Easter also includes many family traditions from Good Friday to Easter Sunday. Colored hard boiled eggs are probably the first food that comes to mind when we think about Easter but there are many more foods that are typical. Many make fish dishes, hot cross buns (1oz bun, 100 calories), sweetbreads (1oz, 125 calories), croissants (1medium, 280 calories), Danish pastries (3oz, 320 calories), flat loaves with eggs, soft pretzels (3oz, 290 calories), roast lamb (4oz, 350 calories), lean lamb chops (4oz, 250 calories, and ham (4oz, 200 calories).
Whatever your tradition may be, we all face the same problems when it comes to being healthy during the holidays. Here are some tips to how to handle the food fest! Some Calorie Saver Tips!
1) Think small sample sizes. Allow yourself to taste a small amount of each dish served. By limiting your portion size, you can try many different dishes.
2) Modify unhealthy and fattening dishes. Modify unhealthy and fattening dishes to a lower fat, lower calorie recipe while keeping the flavor. Try the recipes below or go online to find many different low-calorie Passover and Easter dishes.
3) Bring fruit for dessert. After indulging in a special holiday meal, limit your dessert calories. Bring your hostess a fruit platter for dessert (even if you aren't asked) so you can ensure a healthy dessert option.
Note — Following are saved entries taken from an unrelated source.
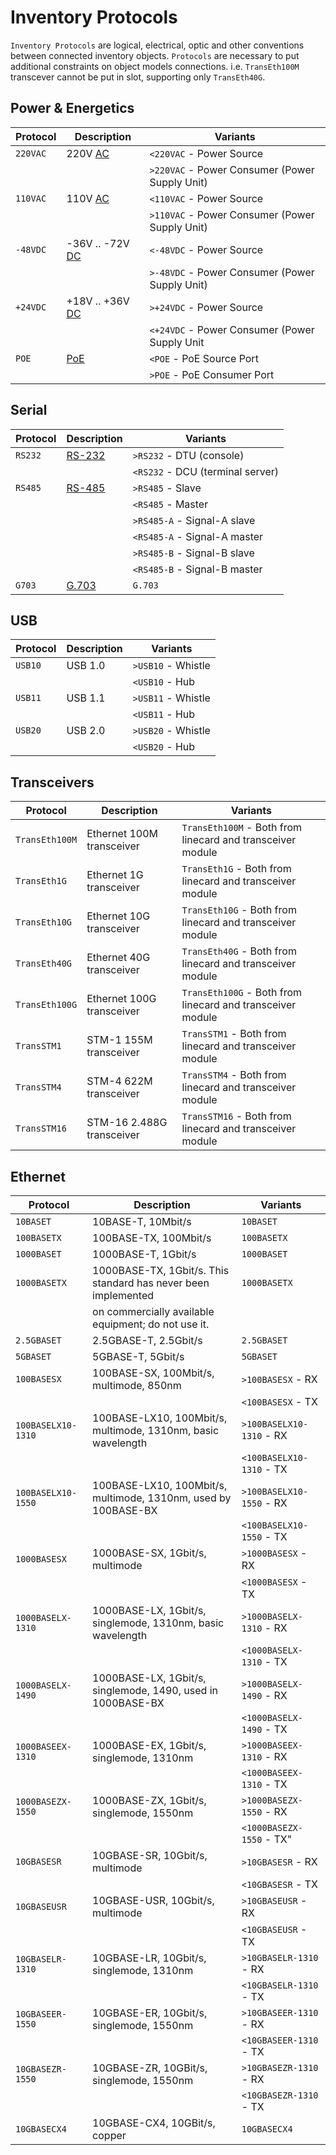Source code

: # Inventory Protocols

`Inventory Protocols` are logical, electrical, optic and other conventions
between connected inventory objects. `Protocols` are necessary to put additional
constraints on object models connections. i.e. `TransEth100M` transcever
cannot be put in slot, supporting only `TransEth40G`.

## Power & Energetics

| Protocol | Description                             | Variants                                       |
| -------- | --------------------------------------- | ---------------------------------------------- |
| `220VAC` | 220V [AC](../../glossary.md#ac)         | `<220VAC` - Power Source                       |
|          |                                         | `>220VAC` - Power Consumer (Power Supply Unit) |
| `110VAC` | 110V [AC](../../glossary.md#ac)         | `<110VAC` - Power Source                       |
|          |                                         | `>110VAC` - Power Consumer (Power Supply Unit) |
| `-48VDC` | -36V .. -72V [DC](../../glossary.md#dc) | `<-48VDC` - Power Source                       |
|          |                                         | `>-48VDC` - Power Consumer (Power Supply Unit) |
| `+24VDC` | +18V .. +36V [DC](../../glossary.md#dc) | `>+24VDC` - Power Source                       |
|          |                                         | `<+24VDC` - Power Consumer (Power Supply Unit  |
| `POE`    | [PoE](../../glossary.md#poe)            | `<POE` - PoE Source Port                       |
|          |                                         | `>POE` - PoE Consumer Port                     |

## Serial

| Protocol | Description                        | Variants                         |
| -------- | ---------------------------------- | -------------------------------- |
| `RS232`  | [RS-232](../../glossary.md#rs-232) | `>RS232` - DTU (console)         |
|          |                                    | `<RS232` - DCU (terminal server) |
| `RS485`  | [RS-485](../../glossary.md#rs-485) | `>RS485` - Slave                 |
|          |                                    | `<RS485` - Master                |
|          |                                    | `>RS485-A` - Signal-A slave      |
|          |                                    | `<RS485-A` - Signal-A master     |
|          |                                    | `>RS485-B` - Signal-B slave      |
|          |                                    | `<RS485-B` - Signal-B master     |
| `G703`   | [G.703](../../glossary.md#g-703)   | `G.703`                          |

## USB

| Protocol | Description | Variants           |
| -------- | ----------- | ------------------ |
| `USB10`  | USB 1.0     | `>USB10` - Whistle |
|          |             | `<USB10` - Hub     |
| `USB11`  | USB 1.1     | `>USB11` - Whistle |
|          |             | `<USB11` - Hub     |
| `USB20`  | USB 2.0     | `>USB20` - Whistle |
|          |             | `<USB20` - Hub     |

## Transceivers

| Protocol       | Description               | Variants                                                   |
| -------------- | ------------------------- | ---------------------------------------------------------- |
| `TransEth100M` | Ethernet 100M transceiver | `TransEth100M` - Both from linecard and transceiver module |
| `TransEth1G`   | Ethernet 1G transceiver   | `TransEth1G` - Both from linecard and transceiver module   |
| `TransEth10G`  | Ethernet 10G transceiver  | `TransEth10G` - Both from linecard and transceiver module  |
| `TransEth40G`  | Ethernet 40G transceiver  | `TransEth40G` - Both from linecard and transceiver module  |
| `TransEth100G` | Ethernet 100G transceiver | `TransEth100G` - Both from linecard and transceiver module |
| `TransSTM1`    | STM-1 155M transceiver    | `TransSTM1` - Both from linecard and transceiver module    |
| `TransSTM4`    | STM-4 622M transceiver    | `TransSTM4` - Both from linecard and transceiver module    |
| `TransSTM16`   | STM-16 2.488G transceiver | `TransSTM16` - Both from linecard and transceiver module   |

## Ethernet

| Protocol           | Description                                                    | Variants                 |
| ------------------ | -------------------------------------------------------------- | ------------------------ |
| `10BASET`          | 10BASE-T, 10Mbit/s                                             | `10BASET`                |
| `100BASETX`        | 100BASE-TX, 100Mbit/s                                          | `100BASETX`              |
| `1000BASET`        | 1000BASE-T, 1Gbit/s                                            | `1000BASET`              |
| `1000BASETX`       | 1000BASE-TX, 1Gbit/s. This standard has never been implemented | `1000BASETX`             |
|                    | on commercially available equipment; do not use it.            |                          |
| `2.5GBASET`        | 2.5GBASE-T, 2.5Gbit/s                                          | `2.5GBASET`              |
| `5GBASET`          | 5GBASE-T, 5Gbit/s                                              | `5GBASET`                |
| `100BASESX`        | 100BASE-SX, 100Mbit/s, multimode, 850nm                        | `>100BASESX` - RX        |
|                    |                                                                | `<100BASESX` - TX        |
| `100BASELX10-1310` | 100BASE-LX10, 100Mbit/s, multimode, 1310nm, basic wavelength   | `>100BASELX10-1310` - RX |
|                    |                                                                | `<100BASELX10-1310` - TX |
| `100BASELX10-1550` | 100BASE-LX10, 100Mbit/s, multimode, 1310nm, used by 100BASE-BX | `>100BASELX10-1550` - RX |
|                    |                                                                | `<100BASELX10-1550` - TX |
| `1000BASESX`       | 1000BASE-SX, 1Gbit/s, multimode                                | `>1000BASESX` - RX       |
|                    |                                                                | `<1000BASESX` - TX       |
| `1000BASELX-1310`  | 1000BASE-LX, 1Gbit/s, singlemode, 1310nm, basic wavelength     | `>1000BASELX-1310` - RX  |
|                    |                                                                | `<1000BASELX-1310` - TX  |
| `1000BASELX-1490`  | 1000BASE-LX, 1Gbit/s, singlemode, 1490, used in 1000BASE-BX    | `>1000BASELX-1490` - RX  |
|                    |                                                                | `<1000BASELX-1490` - TX  |
| `1000BASEEX-1310`  | 1000BASE-EX, 1Gbit/s, singlemode, 1310nm                       | `>1000BASEEX-1310` - RX  |
|                    |                                                                | `<1000BASEEX-1310` - TX  |
| `1000BASEZX-1550`  | 1000BASE-ZX, 1Gbit/s, singlemode, 1550nm                       | `>1000BASEZX-1550` - RX  |
|                    |                                                                | `<1000BASEZX-1550` - TX" |
| `10GBASESR`        | 10GBASE-SR, 10Gbit/s, multimode                                | `>10GBASESR` - RX        |
|                    |                                                                | `<10GBASESR` - TX        |
| `10GBASEUSR`       | 10GBASE-USR, 10Gbit/s, multimode                               | `>10GBASEUSR` - RX       |
|                    |                                                                | `<10GBASEUSR` - TX       |
| `10GBASELR-1310`   | 10GBASE-LR, 10Gbit/s, singlemode, 1310nm                       | `>10GBASELR-1310` - RX   |
|                    |                                                                | `<10GBASELR-1310` - TX   |
| `10GBASEER-1550`   | 10GBASE-ER, 10Gbit/s, singlemode, 1550nm                       | `>10GBASEER-1310` - RX   |
|                    |                                                                | `<10GBASEER-1310` - TX   |
| `10GBASEZR-1550`   | 10GBASE-ZR, 10GBit/s, singlemode, 1550nm                       | `>10GBASEZR-1310` - RX   |
|                    |                                                                | `<10GBASEZR-1310` - TX   |
| `10GBASECX4`       | 10GBASE-CX4, 10GBit/s, copper                                  | `10GBASECX4`             |
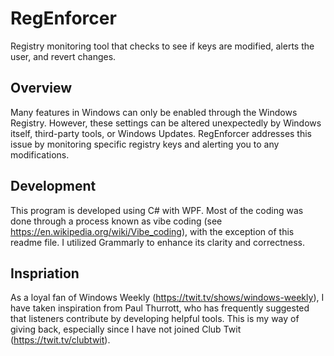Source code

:# RegEnforcer
Registry monitoring tool that checks to see if keys are modified, alerts the user, and revert changes.

## Overview
Many features in Windows can only be enabled through the Windows Registry. However, these settings can be altered unexpectedly by Windows itself, third-party tools, or Windows Updates. RegEnforcer addresses this issue by monitoring specific registry keys and alerting you to any modifications.

## Development
This program is developed using C# with WPF. Most of the coding was done through a process known as vibe coding (see https://en.wikipedia.org/wiki/Vibe_coding), with the exception of this readme file. I utilized Grammarly to enhance its clarity and correctness.

## Inspriation
As a loyal fan of Windows Weekly (https://twit.tv/shows/windows-weekly), I have taken inspiration from Paul Thurrott, who has frequently suggested that listeners contribute by developing helpful tools. This is my way of giving back, especially since I have not joined Club Twit (https://twit.tv/clubtwit).
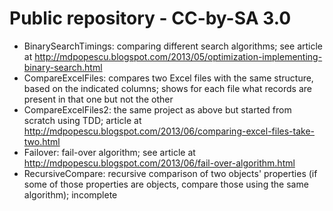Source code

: Public repository - CC-by-SA 3.0
======

* BinarySearchTimings: comparing different search algorithms; see article at http://mdpopescu.blogspot.com/2013/05/optimization-implementing-binary-search.html
* CompareExcelFiles: compares two Excel files with the same structure, based on the indicated columns; shows for each file what records are present in that one but not the other
* CompareExcelFiles2: the same project as above but started from scratch using TDD; article at http://mdpopescu.blogspot.com/2013/06/comparing-excel-files-take-two.html
* Failover: fail-over algorithm; see article at http://mdpopescu.blogspot.com/2013/06/fail-over-algorithm.html
* RecursiveCompare: recursive comparison of two objects' properties (if some of those properties are objects, compare those using the same algorithm); incomplete
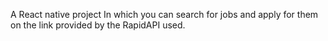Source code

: A React native project In which you can search for jobs and apply for them on the link provided by the RapidAPI used.
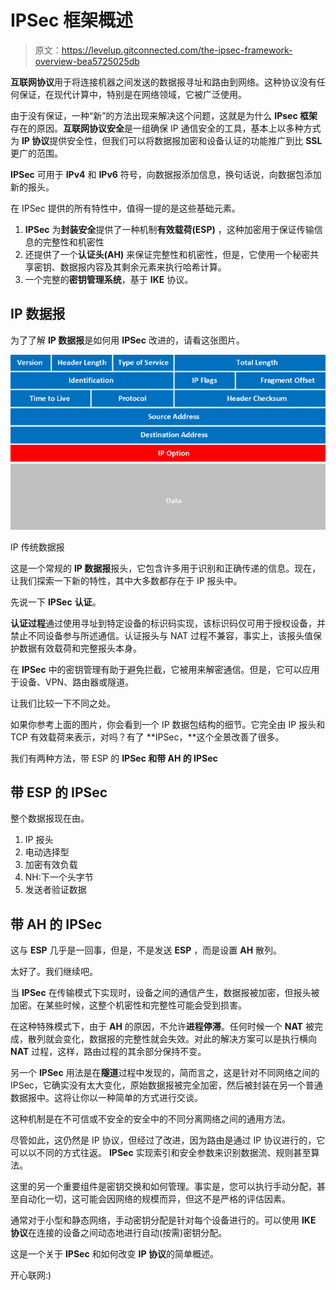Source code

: # IPSec 框架概述

> 原文：<https://levelup.gitconnected.com/the-ipsec-framework-overview-bea5725025db>

**互联网协议**用于将连接机器之间发送的数据报寻址和路由到网络。这种协议没有任何保证，在现代计算中，特别是在网络领域，它被广泛使用。

由于没有保证，一种“新”的方法出现来解决这个问题，这就是为什么 **IPsec 框架**存在的原因。**互联网协议安全**是一组确保 IP 通信安全的工具，基本上以多种方式为 **IP 协议**提供安全性，但我们可以将数据报加密和设备认证的功能推广到比 **SSL** 更广的范围。

**IPSec** 可用于 **IPv4** 和 **IPv6** 符号，向数据报添加信息，换句话说，向数据包添加新的报头。

在 IPSec 提供的所有特性中，值得一提的是这些基础元素。

1.  **IPSec** 为**封装安全**提供了一种机制**有效载荷(ESP)** ，这种加密用于保证传输信息的完整性和机密性
2.  还提供了一个**认证头(AH)** 来保证完整性和机密性，但是，它使用一个秘密共享密钥、数据报内容及其剩余元素来执行哈希计算。
3.  一个完整的**密钥管理系统**，基于 **IKE** 协议。

## IP 数据报

为了了解 **IP 数据报**是如何用 **IPSec** 改进的，请看这张图片。

![](img/76259439db7e0682c1aba8e342c9d705.png)

IP 传统数据报

这是一个常规的 **IP 数据报**报头，它包含许多用于识别和正确传递的信息。现在，让我们探索一下新的特性，其中大多数都存在于 IP 报头中。

先说一下 **IPSec** **认证**。

**认证过程**通过使用寻址到特定设备的标识码实现，该标识码仅可用于授权设备，并禁止不同设备参与所述通信。认证报头与 NAT 过程不兼容，事实上，该报头值保护数据有效载荷和完整报头本身。

在 **IPSec** 中的密钥管理有助于避免拦截，它被用来解密通信。但是，它可以应用于设备、VPN、路由器或隧道。

让我们比较一下不同之处。

如果你参考上面的图片，你会看到一个 IP 数据包结构的细节。它完全由 IP 报头和 TCP 有效载荷来表示，对吗？有了 **IPSec，**这个全景改善了很多。

我们有两种方法，带 ESP 的 **IPSec 和带 AH 的 **IPSec****

## 带 ESP 的 IPSec

整个数据报现在由。

1.  IP 报头
2.  电动选择型
3.  加密有效负载
4.  NH:下一个头字节
5.  发送者验证数据

## 带 AH 的 IPSec

这与 **ESP** 几乎是一回事，但是，不是发送 **ESP** ，而是设置 **AH** 散列。

太好了。我们继续吧。

当 **IPSec** 在传输模式下实现时，设备之间的通信产生，数据报被加密，但报头被加密。在某些时候，这整个机密性和完整性可能会受到损害。

在这种特殊模式下，由于 **AH** 的原因，不允许**进程停滞**。任何时候一个 **NAT** 被完成，散列就会变化，数据报的完整性就会失效。对此的解决方案可以是执行横向 **NAT** 过程，这样，路由过程的其余部分保持不变。

另一个 **IPSec** 用法是在**隧道**过程中发现的，简而言之，这是针对不同网络之间的 IPSec，它确实没有太大变化，原始数据报被完全加密，然后被封装在另一个普通数据报中。这将让你以一种简单的方式进行交谈。

这种机制是在不可信或不安全的安全中的不同分离网络之间的通用方法。

尽管如此，这仍然是 IP 协议，但经过了改进，因为路由是通过 IP 协议进行的，它可以以不同的方式往返。 **IPSec** 实现索引和安全参数来识别数据流、规则甚至算法。

这里的另一个重要组件是密钥交换和如何管理。事实是，您可以执行手动分配，甚至自动化一切，这可能会因网络的规模而异，但这不是严格的评估因素。

通常对于小型和静态网络，手动密钥分配是针对每个设备进行的。可以使用 **IKE 协议**在连接的设备之间动态地进行自动(按需)密钥分配。

这是一个关于 **IPSec** 和如何改变 **IP 协议**的简单概述。

开心联网:)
4) Only eat special fattening dishes. Don't waste calories on foods you can eat anytime. Save your calorie indulgences for the special foods you only eat on Passover or Easter. Skip the mashed potatoes and eat a (small) serving of Matzoh kugel. This ensures that you get your 'taste' of the holiday.
5) Don't forget to get extra exercise.
Burning extra calories from exercise can mean all the difference when it comes to weight management. Make every effort to continue your usual exercise routine and try to keep moving as much as possible.
Here are a few traditional recipes that I have modified for you to enjoy as you celebrate Passover and Easter. Feel free to enjoy these foods but remember to limit your portions.
Matzo-Lemon Sponge Cake Makes 12 servings
Ingredients: · 8 egg whites · 4 egg yolks · ½ cup lemonade · 1 ½ cups sugar · ½ tsp salt · Grated rind and juice of 1 lemon · 1 cup sifted matzo cake meal · Strawberries (optional) Preparation:
1. Preheat oven to 350-degrees. Line just the bottom of 10-inch springform pan with parchment or waxed paper (or line the bottom of 2 loaf pans).
2. Beat egg whites until stiff and set aside.
Beat egg yolks and lemonade until light. Add sugar and beat for a minute. Add salt, lemon juice and rind, and the matzo cake meal, and beat on low until blended. On low speed, gently beat in the egg whites (or fold in with a spatula).
3. Once well mixed, pour into prepared pan(s) and bake until golden (about 45 minutes for the springform pan or around 20 minutes for loaf pans).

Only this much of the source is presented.